## Required action
Whenever the string "work" turns up in a line below, that line should be copied.

## Material shown
::::::

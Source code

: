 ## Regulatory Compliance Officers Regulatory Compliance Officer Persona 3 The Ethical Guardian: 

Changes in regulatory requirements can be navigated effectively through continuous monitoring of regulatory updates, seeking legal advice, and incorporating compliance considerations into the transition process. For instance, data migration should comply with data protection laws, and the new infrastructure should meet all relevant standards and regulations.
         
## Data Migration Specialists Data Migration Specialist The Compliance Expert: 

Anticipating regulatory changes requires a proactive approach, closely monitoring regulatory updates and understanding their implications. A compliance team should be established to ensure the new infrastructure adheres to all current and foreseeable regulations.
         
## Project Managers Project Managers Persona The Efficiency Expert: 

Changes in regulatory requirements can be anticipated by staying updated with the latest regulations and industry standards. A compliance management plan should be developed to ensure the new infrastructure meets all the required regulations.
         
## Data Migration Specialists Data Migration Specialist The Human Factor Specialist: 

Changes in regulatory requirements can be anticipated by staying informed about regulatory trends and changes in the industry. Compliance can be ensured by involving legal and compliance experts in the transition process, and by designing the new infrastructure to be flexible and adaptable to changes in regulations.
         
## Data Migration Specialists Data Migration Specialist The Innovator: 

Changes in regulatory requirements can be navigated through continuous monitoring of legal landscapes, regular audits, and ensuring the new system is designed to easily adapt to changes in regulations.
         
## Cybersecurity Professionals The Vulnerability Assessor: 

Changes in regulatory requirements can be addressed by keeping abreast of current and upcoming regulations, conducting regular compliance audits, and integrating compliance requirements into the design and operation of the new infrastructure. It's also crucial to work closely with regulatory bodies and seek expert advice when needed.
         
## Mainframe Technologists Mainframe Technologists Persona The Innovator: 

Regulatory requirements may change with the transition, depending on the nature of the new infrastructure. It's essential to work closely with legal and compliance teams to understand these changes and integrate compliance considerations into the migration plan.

::::::

## Completed exercise
Changes in regulatory requirements can be addressed by keeping abreast of current and upcoming regulations, conducting regular compliance audits, and integrating compliance requirements into the design and operation of the new infrastructure. It's also crucial to work closely with regulatory bodies and seek expert advice when needed.
Regulatory requirements may change with the transition, depending on the nature of the new infrastructure. It's essential to work closely with legal and compliance teams to understand these changes and integrate compliance considerations into the migration plan.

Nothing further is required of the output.